Murder She Writes :: Blog HOME
Lori ArmstrongAllison BrennanJosie Brown
Toni McGee CauseySylvia DayLaura GriffinSophie Littlefield
Roxanne St. ClaireKarin TabkeDebora Webb


Toni McGee Causey permalink leave a response
traditions
18
Dec
08
Toni McGee Causey Icon

When I was five, my grandparents came to visit for Christmas, which meant they would be there on Christmas morning to open presents. This sounded like an utterly excellent idea because two more people probably meant at least one more present for me. Seriously, that was the whole point, right? I wasn’t sure how Christmas could be better, because I was pretty certain that Santa was bringing me my heart’s desire:

 

Easy Bake Oven (2)

 

Oh, I so wanted that sucker. I think every third word out of my mouth had been Easy Bake Oven. For months. How my mother did not kill me and stuff me into pie I do not know.
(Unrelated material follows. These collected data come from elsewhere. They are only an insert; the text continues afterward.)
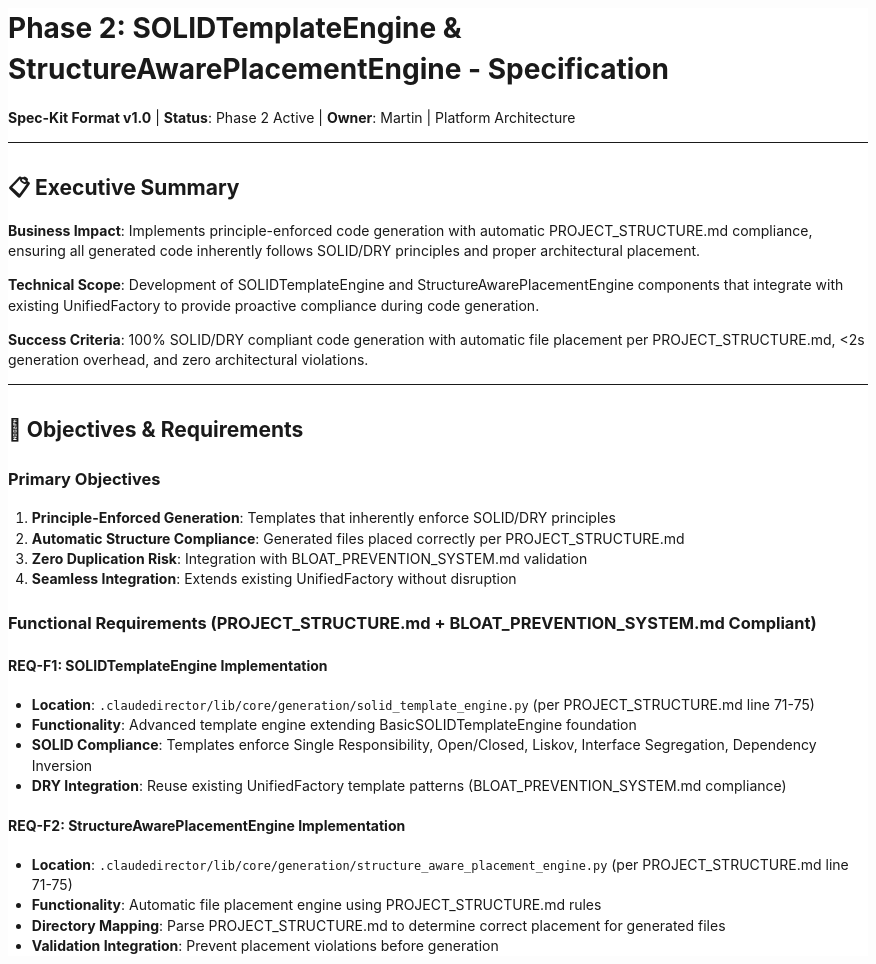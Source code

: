 # Phase 2: SOLIDTemplateEngine & StructureAwarePlacementEngine - Specification

**Spec-Kit Format v1.0** | **Status**: Phase 2 Active | **Owner**: Martin | Platform Architecture

---

## 📋 **Executive Summary**

**Business Impact**: Implements principle-enforced code generation with automatic PROJECT_STRUCTURE.md compliance, ensuring all generated code inherently follows SOLID/DRY principles and proper architectural placement.

**Technical Scope**: Development of SOLIDTemplateEngine and StructureAwarePlacementEngine components that integrate with existing UnifiedFactory to provide proactive compliance during code generation.

**Success Criteria**: 100% SOLID/DRY compliant code generation with automatic file placement per PROJECT_STRUCTURE.md, <2s generation overhead, and zero architectural violations.

---

## 🎯 **Objectives & Requirements**

### **Primary Objectives**
1. **Principle-Enforced Generation**: Templates that inherently enforce SOLID/DRY principles
2. **Automatic Structure Compliance**: Generated files placed correctly per PROJECT_STRUCTURE.md
3. **Zero Duplication Risk**: Integration with BLOAT_PREVENTION_SYSTEM.md validation
4. **Seamless Integration**: Extends existing UnifiedFactory without disruption

### **Functional Requirements** (PROJECT_STRUCTURE.md + BLOAT_PREVENTION_SYSTEM.md Compliant)

#### **REQ-F1: SOLIDTemplateEngine Implementation**
- **Location**: `.claudedirector/lib/core/generation/solid_template_engine.py` (per PROJECT_STRUCTURE.md line 71-75)
- **Functionality**: Advanced template engine extending BasicSOLIDTemplateEngine foundation
- **SOLID Compliance**: Templates enforce Single Responsibility, Open/Closed, Liskov, Interface Segregation, Dependency Inversion
- **DRY Integration**: Reuse existing UnifiedFactory template patterns (BLOAT_PREVENTION_SYSTEM.md compliance)

#### **REQ-F2: StructureAwarePlacementEngine Implementation**
- **Location**: `.claudedirector/lib/core/generation/structure_aware_placement_engine.py` (per PROJECT_STRUCTURE.md line 71-75)
- **Functionality**: Automatic file placement engine using PROJECT_STRUCTURE.md rules
- **Directory Mapping**: Parse PROJECT_STRUCTURE.md to determine correct placement for generated files
- **Validation Integration**: Prevent placement violations before generation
Seriously, I want to go back and tell that little kid that in the future, she was going to reference the kitchen as that big vague area with the refrigerator that holds the diet cokes so SAVE HER BREATH and ask for a toy typewriter. She is never going to bake cakes and pies and if she does, they are going to taste suspiciously like the mud that she used in the recipe for the Easy Bake Oven Chocolate Cake because she ran out of cake mix and mud was sort of the same color so it was the SAME THING, RIGHT? Oh, how I could save that little girl a lot of disappointment.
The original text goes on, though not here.